Si uccide per una disputa in discoteca, per incapacità di gestione della economia familiare, per un malinteso senso di difesa dell’amore, per l’affermazione del proprio potere, per paura del futuro, per la pesantezza del presente…
Nel caso di quanto accaduto in un paese del padovano, dove un padre ha ucciso in modo particolarmente orripilante i due più piccoli dei suoi tre figli, sembra venire in rilievo la voglia di apparire acquistando quei “simboli di stato” che esprimono il successo: l’appartamento di lusso, la villa in campagna o anche l’automobile grande e potente, scoprendo solo a posteriori l’impegno finanziario cui non si riesce a far fronte. Che mi pare sia un problema culturale, prima ancora che strettamente economico, drammaticamente confermatosi in una società che spinge ad apparire e per questo a spendere anche quanto non si ha, senza neppure avere la certezza di risorse future.
Come un problema di cultura è quanto accaduto in Lazio: il giovane aggredito e ucciso da un gruppo nella piazza del paese di fronte alla discoteca, sembra con la complicità di un paio di buttafuori, in fondo aveva impegnato il proprio tempo libero nel solo modo conosciuto.

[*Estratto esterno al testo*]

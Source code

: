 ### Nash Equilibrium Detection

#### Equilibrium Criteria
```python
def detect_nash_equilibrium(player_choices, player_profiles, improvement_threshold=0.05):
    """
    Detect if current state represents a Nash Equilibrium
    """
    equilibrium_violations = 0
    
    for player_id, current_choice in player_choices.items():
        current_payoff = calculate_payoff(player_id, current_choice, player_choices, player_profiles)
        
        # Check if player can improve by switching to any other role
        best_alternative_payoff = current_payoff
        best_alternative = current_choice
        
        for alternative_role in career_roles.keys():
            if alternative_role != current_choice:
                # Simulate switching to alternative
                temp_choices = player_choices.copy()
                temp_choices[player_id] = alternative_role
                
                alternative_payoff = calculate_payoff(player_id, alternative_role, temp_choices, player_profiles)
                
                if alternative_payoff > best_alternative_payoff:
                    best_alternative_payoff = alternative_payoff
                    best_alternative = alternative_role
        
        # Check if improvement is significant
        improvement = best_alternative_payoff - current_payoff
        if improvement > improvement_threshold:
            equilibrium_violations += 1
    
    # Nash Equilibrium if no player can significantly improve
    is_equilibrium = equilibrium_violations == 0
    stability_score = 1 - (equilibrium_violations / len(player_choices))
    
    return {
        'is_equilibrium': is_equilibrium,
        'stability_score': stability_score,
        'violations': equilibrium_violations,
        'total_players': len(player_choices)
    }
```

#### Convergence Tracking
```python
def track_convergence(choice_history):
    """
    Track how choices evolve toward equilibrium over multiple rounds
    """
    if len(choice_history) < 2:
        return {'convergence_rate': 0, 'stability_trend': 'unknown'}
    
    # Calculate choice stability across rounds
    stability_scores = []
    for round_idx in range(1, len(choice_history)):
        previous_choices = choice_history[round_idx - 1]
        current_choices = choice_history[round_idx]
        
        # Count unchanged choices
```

Nulla di male, se non fosse che in troppi locali si coagulano interessi che vanno dallo spaccio alla prostituzione al desiderio di veder riconosciuto il proprio potere e ad altri commendevoli fattori di una cultura in progressiva decadenza.
Poi, si scopre anche che giovani minorenni approfittano per anni di un coetaneo incapace di difendersi, forti di una educazione che appunto si appella all’esercizio di un potere di non importa quale natura e per il quale l’importante è sapere che si dispone di uno schiavo non in grado di ribellarsi. Che è una volta ancora una faccenda di cultura e di incapacità dei genitori di insegnamento e di formazione.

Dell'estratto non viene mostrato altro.